It's time that I come out of the Fibber McGee Closet and admit I am discovering a trait that I have acquired from my parents: I am a pack-rat. I can't stand clutter around the house (just ask Todd-Michael), but if it can be shoved into a drawer that nobody has to look at, I'm there. I know compared to most, I'm still a Felix Unger (i.e. the disorganized drawers at least have themes: party stuff, cords & cables, office supplies, light-related items like candles/matches/lightbulbs/flashlights) but the thing I hate most is the slow accumulation of things I really don't need. So, this week's project was going through and clearing out an overstuffed file drawer full of old programs, letters, and cards. I really don't need programs from the shows I saw in 2003, and it was time to part with the sympathy cards from my mother's death 5 years ago. While the trip down memory lane was fun (there were a lot of opening-night cards from Jenny Weaver in there), I admit I feel lighter and less bogged down. And now I have room to accumulate more crap.

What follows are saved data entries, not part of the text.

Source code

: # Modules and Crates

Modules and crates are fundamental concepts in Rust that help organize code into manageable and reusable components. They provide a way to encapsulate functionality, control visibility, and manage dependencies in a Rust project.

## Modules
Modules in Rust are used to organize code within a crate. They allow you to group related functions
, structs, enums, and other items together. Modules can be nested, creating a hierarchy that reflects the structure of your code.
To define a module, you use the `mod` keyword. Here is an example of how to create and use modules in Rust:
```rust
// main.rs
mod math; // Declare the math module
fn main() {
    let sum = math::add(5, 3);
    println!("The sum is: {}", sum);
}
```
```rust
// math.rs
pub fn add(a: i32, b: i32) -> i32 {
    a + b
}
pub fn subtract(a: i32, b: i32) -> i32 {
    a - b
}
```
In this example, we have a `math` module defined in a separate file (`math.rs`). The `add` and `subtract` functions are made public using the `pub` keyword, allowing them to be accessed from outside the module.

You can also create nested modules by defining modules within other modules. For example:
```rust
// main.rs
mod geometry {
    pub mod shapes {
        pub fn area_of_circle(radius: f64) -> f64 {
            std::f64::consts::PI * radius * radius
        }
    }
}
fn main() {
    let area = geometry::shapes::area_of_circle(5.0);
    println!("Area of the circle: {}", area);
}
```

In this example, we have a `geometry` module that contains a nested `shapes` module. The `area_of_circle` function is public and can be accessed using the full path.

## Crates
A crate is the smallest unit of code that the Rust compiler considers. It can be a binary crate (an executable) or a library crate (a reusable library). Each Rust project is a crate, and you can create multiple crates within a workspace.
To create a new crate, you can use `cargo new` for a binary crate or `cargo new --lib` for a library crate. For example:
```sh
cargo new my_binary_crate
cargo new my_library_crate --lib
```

Among the crap, er, I mean memorabilia: the program from Atlantic High School's regional stage premiere of "High School Musical", which I believe was one of the first productions of the stage adaptation of the film. It was done in 2005 or 2006 if I recall. In the program, Atlantic's drama teacher Jonnette Demarsico included this wonderful article from The Los Angeles Times. I have thought of it many times since and was very happy to stumble on it again.
And now I share it with YOU!
PS Does anyone even know what a Fibber McGee closet is? Dang I'm showing my age...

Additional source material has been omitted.